Helen -   What sort of range are we talking here?  How far away can you dupe an iPhone or a GPS unit?

Todd -   Well the range we've used is close proximity.  That makes it easiest.  That way, you don't have to figure out your relative position between you and the target, but you can theoretically spoof from a distance as long as you know a three-dimensional vector between you and the target.

AeroplaneHelen -   And the sort of devices that you've come up with, presumably they could be sneaked onto an airplane perhaps and then start causing trouble from up there?

Todd -   Well, we don't want to get into doomsday scenarios but that's definitely a possibility.  And so, we're working hard to come up with defences against spoofing so that one can detect an attack.  Say, you can detect that if the big bad wolf's pointy ears are sticking out then it doesn't look quite like grandma.
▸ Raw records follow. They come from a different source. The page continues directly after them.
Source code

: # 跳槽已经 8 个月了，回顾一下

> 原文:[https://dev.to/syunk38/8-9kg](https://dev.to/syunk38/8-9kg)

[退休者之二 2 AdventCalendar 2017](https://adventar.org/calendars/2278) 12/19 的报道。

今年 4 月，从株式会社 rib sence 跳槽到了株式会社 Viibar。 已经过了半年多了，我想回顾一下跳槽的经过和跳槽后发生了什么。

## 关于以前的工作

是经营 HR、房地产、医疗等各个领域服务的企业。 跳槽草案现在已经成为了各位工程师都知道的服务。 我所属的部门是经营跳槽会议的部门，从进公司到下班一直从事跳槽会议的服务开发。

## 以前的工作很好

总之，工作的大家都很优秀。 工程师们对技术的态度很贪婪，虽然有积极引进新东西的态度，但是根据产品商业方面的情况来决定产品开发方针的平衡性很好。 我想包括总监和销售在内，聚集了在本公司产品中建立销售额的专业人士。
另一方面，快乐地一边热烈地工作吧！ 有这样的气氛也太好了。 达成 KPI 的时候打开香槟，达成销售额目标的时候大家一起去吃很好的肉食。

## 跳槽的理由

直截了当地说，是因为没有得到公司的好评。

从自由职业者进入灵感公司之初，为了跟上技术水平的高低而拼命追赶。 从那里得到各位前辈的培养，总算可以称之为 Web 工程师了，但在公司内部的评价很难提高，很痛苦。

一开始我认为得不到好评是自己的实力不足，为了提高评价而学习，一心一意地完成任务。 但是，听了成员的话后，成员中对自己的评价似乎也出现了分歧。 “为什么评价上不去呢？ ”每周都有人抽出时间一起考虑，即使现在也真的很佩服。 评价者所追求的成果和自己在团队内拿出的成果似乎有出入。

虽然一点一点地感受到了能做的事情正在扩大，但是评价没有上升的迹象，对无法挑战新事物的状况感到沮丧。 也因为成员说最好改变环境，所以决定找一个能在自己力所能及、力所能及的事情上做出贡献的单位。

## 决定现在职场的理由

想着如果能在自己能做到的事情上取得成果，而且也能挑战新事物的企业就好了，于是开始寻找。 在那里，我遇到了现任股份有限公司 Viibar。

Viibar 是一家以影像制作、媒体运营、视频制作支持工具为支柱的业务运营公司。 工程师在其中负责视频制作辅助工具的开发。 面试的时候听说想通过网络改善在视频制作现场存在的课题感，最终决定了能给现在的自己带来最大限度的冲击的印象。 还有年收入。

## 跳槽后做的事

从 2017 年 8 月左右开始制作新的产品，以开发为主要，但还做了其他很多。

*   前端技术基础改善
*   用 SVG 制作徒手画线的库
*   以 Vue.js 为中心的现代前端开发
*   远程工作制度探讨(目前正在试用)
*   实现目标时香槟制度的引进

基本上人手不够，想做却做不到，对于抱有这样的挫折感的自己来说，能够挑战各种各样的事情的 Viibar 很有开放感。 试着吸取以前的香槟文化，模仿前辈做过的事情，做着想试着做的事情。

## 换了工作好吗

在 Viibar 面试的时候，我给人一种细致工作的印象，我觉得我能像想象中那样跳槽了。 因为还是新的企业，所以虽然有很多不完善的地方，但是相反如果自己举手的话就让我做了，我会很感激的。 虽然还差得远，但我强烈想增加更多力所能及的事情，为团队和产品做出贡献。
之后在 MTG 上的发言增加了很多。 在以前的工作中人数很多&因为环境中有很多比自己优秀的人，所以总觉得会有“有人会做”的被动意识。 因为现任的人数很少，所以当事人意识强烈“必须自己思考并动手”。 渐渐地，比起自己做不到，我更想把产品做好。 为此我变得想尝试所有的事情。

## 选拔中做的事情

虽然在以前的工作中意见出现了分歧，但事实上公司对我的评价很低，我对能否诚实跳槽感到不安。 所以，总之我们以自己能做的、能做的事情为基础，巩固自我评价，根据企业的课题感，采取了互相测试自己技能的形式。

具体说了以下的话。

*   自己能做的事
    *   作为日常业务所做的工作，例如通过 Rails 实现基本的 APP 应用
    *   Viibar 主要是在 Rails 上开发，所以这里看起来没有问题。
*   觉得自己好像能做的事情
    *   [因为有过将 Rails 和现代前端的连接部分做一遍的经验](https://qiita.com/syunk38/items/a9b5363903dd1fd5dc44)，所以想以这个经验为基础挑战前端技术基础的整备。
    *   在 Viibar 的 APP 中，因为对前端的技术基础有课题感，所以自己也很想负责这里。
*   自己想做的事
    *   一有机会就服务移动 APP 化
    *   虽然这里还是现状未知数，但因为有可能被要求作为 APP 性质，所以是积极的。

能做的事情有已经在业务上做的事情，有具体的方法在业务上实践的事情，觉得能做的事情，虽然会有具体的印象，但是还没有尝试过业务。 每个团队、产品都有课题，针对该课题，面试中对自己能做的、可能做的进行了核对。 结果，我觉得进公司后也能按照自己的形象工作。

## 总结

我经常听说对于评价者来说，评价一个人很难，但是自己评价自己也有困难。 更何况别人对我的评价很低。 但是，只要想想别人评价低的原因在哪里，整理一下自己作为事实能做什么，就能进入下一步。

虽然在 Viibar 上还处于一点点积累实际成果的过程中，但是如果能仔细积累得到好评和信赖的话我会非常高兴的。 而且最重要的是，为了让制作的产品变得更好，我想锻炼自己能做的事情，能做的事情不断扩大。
Helen -   Absolutely and presumably you're not doing this research because you want to spoof.  You want to figure out how to stop this from happening.  So how do we go about detecting if this started to happen and what can we do to try and stop it?

Todd -   Well, like I said, there are signatures that are left behind by anything but the most sophisticated spoofers.  So if a juvenile attack is mounted, you can almost always tell that something's wrong.  Unfortunately, with the sophisticated type spoofers that we've developed, you leave behind very little clues that you're under attack.  And so, it turns out that only cryptographic methods are really robust against spoofing and we're trying to develop cryptographic methods to piggy back on the military signals which are themselves encrypted.  And in fact, we're trying to convince US authorities and Galileo authorities to make sure that the public has access to encrypted civilian signals.

Helen -   Okay, let's say that this does start to happen and this at one point does become some sort of a threat.  We have our computers and we can install anti-virus software onto our computers.  Are we going to be able to do eventually something similar, do you think, can we retro-fit our hand units or satellite navigation systems, or are we going to have to really start again with something new?

Todd -   You probably won't be able to retrofit existing devices but we're developing devices, software based GPS receivers, they could be retro-fit, and we're developing techniques that could be employed in those receivers to act as anti-virus software acts against computer viruses.  They've actually been very effective in our tests in the laboratory and what we can show is that while we can't prevent spoofing completely, what we can do is make it very challenging for a "would-be" spoofer to mount a successful attack.

Helen -   That's fantastic.  Well thank you very much.  That was Todd Humphreys from the University of Texas, giving us an idea about how GPS units can be duped with fake signals and leave us in the wrong position, and not where we thought we were!